KRISIS demi krisis yang mengguncang dunia dalam dua dekade terakhir – dari Resesi Global 2008, pandemi COVID-19, hingga ketegangan geopolitik terbaru – selalu membawa kita kembali pada pertanyaan klasik: apakah emas masih menjadi tempat berlindung yang aman ketika dunia tampak rapuh?
Dalam narasi sejarah keuangan, emas telah lama digambarkan sebagai penyelamat nilai, simbol ketahanan terhadap gejolak dan inflasi.
Namun, dinamika zaman kini menghadirkan berbagai aset baru yang mengklaim posisi serupa, seperti cryptocurrency, obligasi pemerintah, hingga properti digital.
Seiring berkembangnya teknologi dan preferensi investor modern, emas dihadapkan pada ujian relevansi.
Tidak hanya bersaing dengan aset digital seperti Bitcoin yang disebut-sebut sebagai "emas digital", emas juga harus membuktikan ketahanannya di tengah suku bunga tinggi dan ekspektasi kebijakan moneter ketat.
Baca juga: Tepatkah Tukin untuk Dosen Swasta?
Situasi ini memunculkan diskursus baru: apakah emas tetap menjadi pilihan rasional untuk diversifikasi dan perlindungan portofolio di era penuh ketidakpastian ini?

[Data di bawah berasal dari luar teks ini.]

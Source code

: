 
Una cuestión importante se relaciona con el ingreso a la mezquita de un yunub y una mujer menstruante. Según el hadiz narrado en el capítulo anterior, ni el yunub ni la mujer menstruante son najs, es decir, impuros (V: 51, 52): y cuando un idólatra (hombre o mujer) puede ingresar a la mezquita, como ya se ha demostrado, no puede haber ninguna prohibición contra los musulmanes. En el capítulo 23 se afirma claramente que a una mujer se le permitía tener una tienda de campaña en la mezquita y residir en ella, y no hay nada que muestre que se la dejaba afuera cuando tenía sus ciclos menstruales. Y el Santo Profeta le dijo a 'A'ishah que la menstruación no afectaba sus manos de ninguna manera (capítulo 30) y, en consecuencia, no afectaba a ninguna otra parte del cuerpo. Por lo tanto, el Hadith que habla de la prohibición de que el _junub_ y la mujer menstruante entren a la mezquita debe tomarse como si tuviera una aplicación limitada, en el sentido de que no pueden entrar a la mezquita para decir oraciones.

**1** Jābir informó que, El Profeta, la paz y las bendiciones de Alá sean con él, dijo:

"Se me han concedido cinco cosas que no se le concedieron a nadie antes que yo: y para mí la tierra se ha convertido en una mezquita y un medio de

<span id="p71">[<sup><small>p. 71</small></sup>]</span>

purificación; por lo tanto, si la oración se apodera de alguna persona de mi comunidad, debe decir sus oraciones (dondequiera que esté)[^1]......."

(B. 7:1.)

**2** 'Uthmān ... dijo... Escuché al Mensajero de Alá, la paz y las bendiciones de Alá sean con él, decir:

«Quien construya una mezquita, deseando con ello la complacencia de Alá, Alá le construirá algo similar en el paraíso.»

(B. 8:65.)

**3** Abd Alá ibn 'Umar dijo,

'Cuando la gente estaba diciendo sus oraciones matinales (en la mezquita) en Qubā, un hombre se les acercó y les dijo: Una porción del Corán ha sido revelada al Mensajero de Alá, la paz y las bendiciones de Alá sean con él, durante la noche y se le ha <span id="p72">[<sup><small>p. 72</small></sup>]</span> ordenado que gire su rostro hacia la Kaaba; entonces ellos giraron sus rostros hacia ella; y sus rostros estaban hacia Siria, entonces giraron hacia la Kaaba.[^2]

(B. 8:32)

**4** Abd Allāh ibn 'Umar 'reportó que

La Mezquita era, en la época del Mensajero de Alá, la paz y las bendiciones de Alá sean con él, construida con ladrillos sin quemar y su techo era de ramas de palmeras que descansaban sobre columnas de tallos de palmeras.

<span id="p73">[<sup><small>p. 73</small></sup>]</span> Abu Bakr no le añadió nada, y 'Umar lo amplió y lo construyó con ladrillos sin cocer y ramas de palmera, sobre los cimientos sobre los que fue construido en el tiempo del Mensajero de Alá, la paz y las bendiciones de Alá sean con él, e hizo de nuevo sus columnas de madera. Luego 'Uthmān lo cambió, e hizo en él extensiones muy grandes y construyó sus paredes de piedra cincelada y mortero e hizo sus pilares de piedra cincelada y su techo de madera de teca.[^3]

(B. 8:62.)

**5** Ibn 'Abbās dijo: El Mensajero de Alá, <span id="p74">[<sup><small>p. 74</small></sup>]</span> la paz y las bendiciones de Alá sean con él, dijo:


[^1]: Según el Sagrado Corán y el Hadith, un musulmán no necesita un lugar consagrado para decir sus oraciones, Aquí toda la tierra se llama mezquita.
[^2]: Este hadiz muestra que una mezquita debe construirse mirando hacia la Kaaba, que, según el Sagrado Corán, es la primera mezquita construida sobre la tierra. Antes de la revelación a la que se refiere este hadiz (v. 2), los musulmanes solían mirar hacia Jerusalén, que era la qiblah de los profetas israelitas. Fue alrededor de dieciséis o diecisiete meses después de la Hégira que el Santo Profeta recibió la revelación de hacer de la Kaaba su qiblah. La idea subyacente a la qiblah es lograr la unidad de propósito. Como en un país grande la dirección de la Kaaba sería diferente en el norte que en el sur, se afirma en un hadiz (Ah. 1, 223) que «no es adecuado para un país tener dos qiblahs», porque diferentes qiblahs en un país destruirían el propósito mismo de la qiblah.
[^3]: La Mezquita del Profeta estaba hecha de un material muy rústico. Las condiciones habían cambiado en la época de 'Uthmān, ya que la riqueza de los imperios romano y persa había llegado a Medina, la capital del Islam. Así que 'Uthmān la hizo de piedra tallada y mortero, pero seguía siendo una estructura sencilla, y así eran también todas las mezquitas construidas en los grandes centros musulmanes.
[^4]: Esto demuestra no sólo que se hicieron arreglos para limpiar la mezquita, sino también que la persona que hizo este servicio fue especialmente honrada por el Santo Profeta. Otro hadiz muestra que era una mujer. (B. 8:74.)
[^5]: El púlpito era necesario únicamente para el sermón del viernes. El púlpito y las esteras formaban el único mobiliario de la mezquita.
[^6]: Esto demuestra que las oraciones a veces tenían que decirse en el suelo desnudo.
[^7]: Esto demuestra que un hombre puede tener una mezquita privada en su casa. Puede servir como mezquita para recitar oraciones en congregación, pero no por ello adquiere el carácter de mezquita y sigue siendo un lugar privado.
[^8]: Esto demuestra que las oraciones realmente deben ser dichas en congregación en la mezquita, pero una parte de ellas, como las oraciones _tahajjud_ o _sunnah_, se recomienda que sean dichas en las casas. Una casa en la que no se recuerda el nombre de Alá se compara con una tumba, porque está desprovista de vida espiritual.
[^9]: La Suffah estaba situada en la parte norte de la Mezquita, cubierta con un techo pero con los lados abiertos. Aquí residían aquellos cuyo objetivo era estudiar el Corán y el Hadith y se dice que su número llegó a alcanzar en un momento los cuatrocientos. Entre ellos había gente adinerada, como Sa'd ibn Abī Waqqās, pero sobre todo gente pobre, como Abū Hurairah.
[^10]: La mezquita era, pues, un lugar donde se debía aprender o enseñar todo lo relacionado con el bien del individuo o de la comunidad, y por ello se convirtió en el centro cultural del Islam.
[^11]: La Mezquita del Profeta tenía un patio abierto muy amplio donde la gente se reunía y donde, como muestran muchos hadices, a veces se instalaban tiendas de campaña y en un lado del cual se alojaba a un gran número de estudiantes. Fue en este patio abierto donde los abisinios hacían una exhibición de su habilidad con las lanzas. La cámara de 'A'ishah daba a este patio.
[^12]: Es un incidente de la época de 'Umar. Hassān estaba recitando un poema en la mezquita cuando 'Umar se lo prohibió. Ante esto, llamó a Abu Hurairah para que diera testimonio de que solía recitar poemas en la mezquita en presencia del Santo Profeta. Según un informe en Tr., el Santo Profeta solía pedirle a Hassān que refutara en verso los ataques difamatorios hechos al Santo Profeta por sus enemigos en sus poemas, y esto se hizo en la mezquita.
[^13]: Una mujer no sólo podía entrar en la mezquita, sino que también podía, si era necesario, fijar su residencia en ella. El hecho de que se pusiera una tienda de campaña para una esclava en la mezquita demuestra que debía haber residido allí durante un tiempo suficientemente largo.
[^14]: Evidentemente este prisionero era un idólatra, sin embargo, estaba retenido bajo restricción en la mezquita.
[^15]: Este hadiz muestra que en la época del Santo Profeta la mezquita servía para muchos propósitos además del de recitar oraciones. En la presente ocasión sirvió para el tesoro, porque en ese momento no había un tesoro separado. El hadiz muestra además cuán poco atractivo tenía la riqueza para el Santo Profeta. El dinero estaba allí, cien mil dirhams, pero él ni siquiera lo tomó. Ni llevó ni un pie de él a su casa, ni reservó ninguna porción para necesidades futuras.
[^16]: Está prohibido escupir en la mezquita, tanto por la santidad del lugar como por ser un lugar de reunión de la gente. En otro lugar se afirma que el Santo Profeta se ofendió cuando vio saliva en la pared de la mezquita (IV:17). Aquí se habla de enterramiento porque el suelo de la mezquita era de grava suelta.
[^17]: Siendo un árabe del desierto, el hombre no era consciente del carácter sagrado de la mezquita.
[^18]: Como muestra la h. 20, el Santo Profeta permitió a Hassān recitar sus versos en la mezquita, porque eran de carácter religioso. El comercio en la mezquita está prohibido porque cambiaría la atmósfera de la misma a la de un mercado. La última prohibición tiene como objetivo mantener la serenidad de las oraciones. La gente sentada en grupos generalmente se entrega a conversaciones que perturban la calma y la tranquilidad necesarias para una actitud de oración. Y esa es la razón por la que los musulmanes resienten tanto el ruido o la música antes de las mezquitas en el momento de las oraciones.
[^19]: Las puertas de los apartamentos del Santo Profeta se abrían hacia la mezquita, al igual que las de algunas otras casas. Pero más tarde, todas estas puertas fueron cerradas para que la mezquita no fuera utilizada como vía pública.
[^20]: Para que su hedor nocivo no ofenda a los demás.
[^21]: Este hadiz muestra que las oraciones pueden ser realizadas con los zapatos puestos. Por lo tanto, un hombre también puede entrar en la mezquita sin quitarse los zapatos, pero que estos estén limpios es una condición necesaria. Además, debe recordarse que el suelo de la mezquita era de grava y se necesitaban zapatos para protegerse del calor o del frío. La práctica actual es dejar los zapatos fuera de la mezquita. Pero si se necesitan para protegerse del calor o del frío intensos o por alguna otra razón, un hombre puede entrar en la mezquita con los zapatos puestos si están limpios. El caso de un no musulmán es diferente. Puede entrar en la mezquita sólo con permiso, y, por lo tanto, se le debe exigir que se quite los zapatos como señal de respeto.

Lebih dari sekadar investasi, membeli emas kini juga melibatkan aspek psikologis, terutama dalam fenomena panic buying yang sering muncul di masa krisis.
Melalui tulisan ini, mari kita telaah secara objektif dan terstruktur: masih relevankah emas sebagai safe haven?
Bagaimana perilaku panic buying memperkuat atau justru memperlemah posisi emas? Dan bagaimana sebaiknya investor bersikap di tengah realitas baru ini?
Secara tradisional, emas telah menjadi simbol stabilitas nilai. Karakteristik fisik emas – kelangkaan, ketahanan, dan penerimaan lintas budaya – menjadikannya aset ideal saat pasar keuangan terguncang.
Studi seminal oleh Baur dan McDermott (2010) menunjukkan bahwa emas berperan sebagai safe haven di berbagai negara, terutama saat pasar saham jatuh drastis.
Ketika ketidakpastian melanda, emas biasanya mengalami lonjakan permintaan, karena dinilai lebih aman dibanding aset berbasis mata uang atau instrumen keuangan lain.
Namun, memasuki era pasca-2020, beberapa dinamika baru mulai menggeser lanskap investasi.
Kenaikan pesat aset kripto, revolusi digitalisasi keuangan, dan perubahan perilaku investor muda menghadirkan tantangan terhadap supremasi emas.
Meski Bitcoin sempat dijuluki sebagai "emas digital", volatilitas ekstremnya memperlihatkan bahwa aset ini belum mampu menggantikan peran stabilitas yang diberikan emas dalam portofolio.